Les circonstances de l’homicide de l’Afro-Américain Georges Floyd soulèvent les débats sur la présence du racisme systémique au Québec. Mais la violence physique n’est qu’une des manifestations frappantes du racisme.

Pour aborder une question aussi sensible, j’ai invité Sabruna Dorceus, professeure-chercheure et conseillère d’orientation, à corédiger cette chronique avec moi. Soulignons d’abord qu’il apparaît évident que l’on comprend mal ce que signifie le terme «systémique», qui semble être souvent confondu avec «systématique». Une meilleure compréhension est donc essentielle à la reconnaissance du phénomène.

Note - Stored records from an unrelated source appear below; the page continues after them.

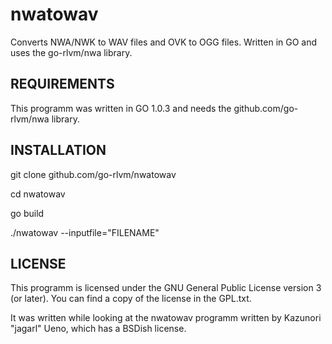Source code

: nwatowav
========

Converts NWA/NWK to WAV files and OVK to OGG files. Written in GO and uses
the go-rlvm/nwa library.

## REQUIREMENTS
This programm was written in GO 1.0.3 and needs the github.com/go-rlvm/nwa
library.

## INSTALLATION
git clone github.com/go-rlvm/nwatowav

cd nwatowav

go build

./nwatowav --inputfile="FILENAME"

## LICENSE
This programm is licensed under the GNU General Public License version 3
(or later). You can find a copy of the license in the GPL.txt.

It was written while looking at the nwatowav programm written
by Kazunori "jagarl" Ueno, which has a BSDish license.
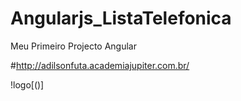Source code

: # Angularjs_ListaTelefonica
Meu Primeiro Projecto Angular

#http://adilsonfuta.academiajupiter.com.br/ 

!logo[()]
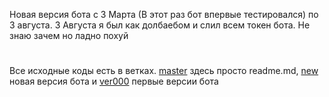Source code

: Новая версия бота с 3 Марта (В этот раз бот впервые тестировался) по 3 августа. 3 Августа я был как долбаебом и слил всем токен бота. Не знаю зачем но ладно похуй
# 
Все исходные коды есть в ветках. <a href="https://github.com/TRB-Exe/CyclonePyOldArchives/tree/master">master</a> здесь просто readme.md, <a href="https://github.com/TRB-Exe/CyclonePyOldArchives/tree/new">new</a> новая версия бота и <a href="https://github.com/TRB-Exe/CyclonePyOldArchives/tree/ver000">ver000</a> первые версии бота
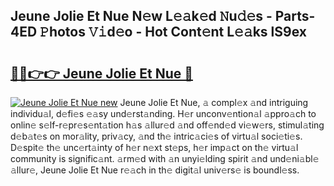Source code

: ## Jeune Jolie Et Nue N𝚎w L𝚎𝚊k𝚎d 𝙽u𝚍𝚎s - Parts-4ED 𝙿hotos 𝚅𝚒d𝚎o - Hot Cont𝚎nt L𝚎𝚊ks lS9ex

# <h2><a href="http://kvajnk9.teov.top/?on=Jeune+Jolie+Et+Nue">🔗🔗👉👉 Jeune Jolie Et Nue 🔗</a></h2>

[![Jeune Jolie Et Nue new](https://i.imgur.com/QqkWNDz.gif)](http://kvajnk9.teov.top/?on=Jeune+Jolie+Et+Nue)
Jeune Jolie Et Nue, 𝚊 compl𝚎x 𝚊nd intriguing individu𝚊l, d𝚎fi𝚎s 𝚎𝚊sy und𝚎rst𝚊nding. H𝚎r unconv𝚎ntion𝚊l 𝚊ppro𝚊ch to onlin𝚎 s𝚎lf-r𝚎pr𝚎s𝚎nt𝚊tion h𝚊s 𝚊llur𝚎d 𝚊nd off𝚎nd𝚎d vi𝚎w𝚎rs, stimul𝚊ting d𝚎b𝚊t𝚎s on mor𝚊lity, priv𝚊cy, 𝚊nd th𝚎 intric𝚊ci𝚎s of virtu𝚊l soci𝚎ti𝚎s. D𝚎spit𝚎 th𝚎 unc𝚎rt𝚊inty of h𝚎r n𝚎xt st𝚎ps, h𝚎r imp𝚊ct on th𝚎 virtu𝚊l community is signific𝚊nt. 𝚊rm𝚎d with 𝚊n unyi𝚎lding spirit 𝚊nd und𝚎ni𝚊bl𝚎 𝚊llur𝚎, Jeune Jolie Et Nue r𝚎𝚊ch in th𝚎 digit𝚊l univ𝚎rs𝚎 is boundl𝚎ss.

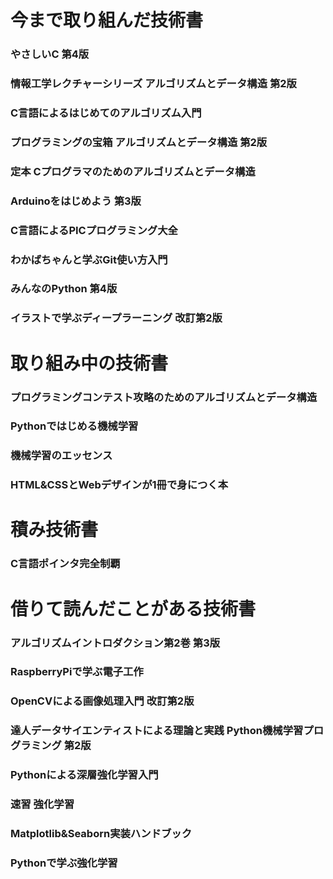# 今まで取り組んだ技術書
### やさしいC 第4版
### 情報工学レクチャーシリーズ アルゴリズムとデータ構造 第2版
### C言語によるはじめてのアルゴリズム入門
### プログラミングの宝箱 アルゴリズムとデータ構造 第2版
### 定本 Cプログラマのためのアルゴリズムとデータ構造
### Arduinoをはじめよう 第3版
### C言語によるPICプログラミング大全
### わかばちゃんと学ぶGit使い方入門
### みんなのPython 第4版
### イラストで学ぶディープラーニング 改訂第2版

# 取り組み中の技術書
### プログラミングコンテスト攻略のためのアルゴリズムとデータ構造
### Pythonではじめる機械学習
### 機械学習のエッセンス
### HTML&CSSとWebデザインが1冊で身につく本

# 積み技術書
### C言語ポインタ完全制覇

# 借りて読んだことがある技術書
### アルゴリズムイントロダクション第2巻 第3版
### RaspberryPiで学ぶ電子工作
### OpenCVによる画像処理入門 改訂第2版
### 達人データサイエンティストによる理論と実践 Python機械学習プログラミング 第2版
### Pythonによる深層強化学習入門
### 速習 強化学習
### Matplotlib&Seaborn実装ハンドブック
### Pythonで学ぶ強化学習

Au-delà des manifestations individuelles du racisme, qu’elles soient flagrantes ou subtiles, il est primordial de reconnaître aussi sa dimension systémique. Entre autres basée sur des stéréotypes et des préjugés, souvent inconscients, et des pratiques discriminatoires, bien souvent involontaires, «cette forme de racisme a pour effet de perpétuer les inégalités vécues par les personnes racisées notamment en matière d’éducation, de revenus, d’emploi, d’accès au logement et aux divers services publics» (IRIS). Ainsi, le racisme systémique ne se limite pas à des faits anecdotiques, il renvoie à sa dimension sociale ou collective, qui entraîne des conséquences dommageables pour les personnes concernées.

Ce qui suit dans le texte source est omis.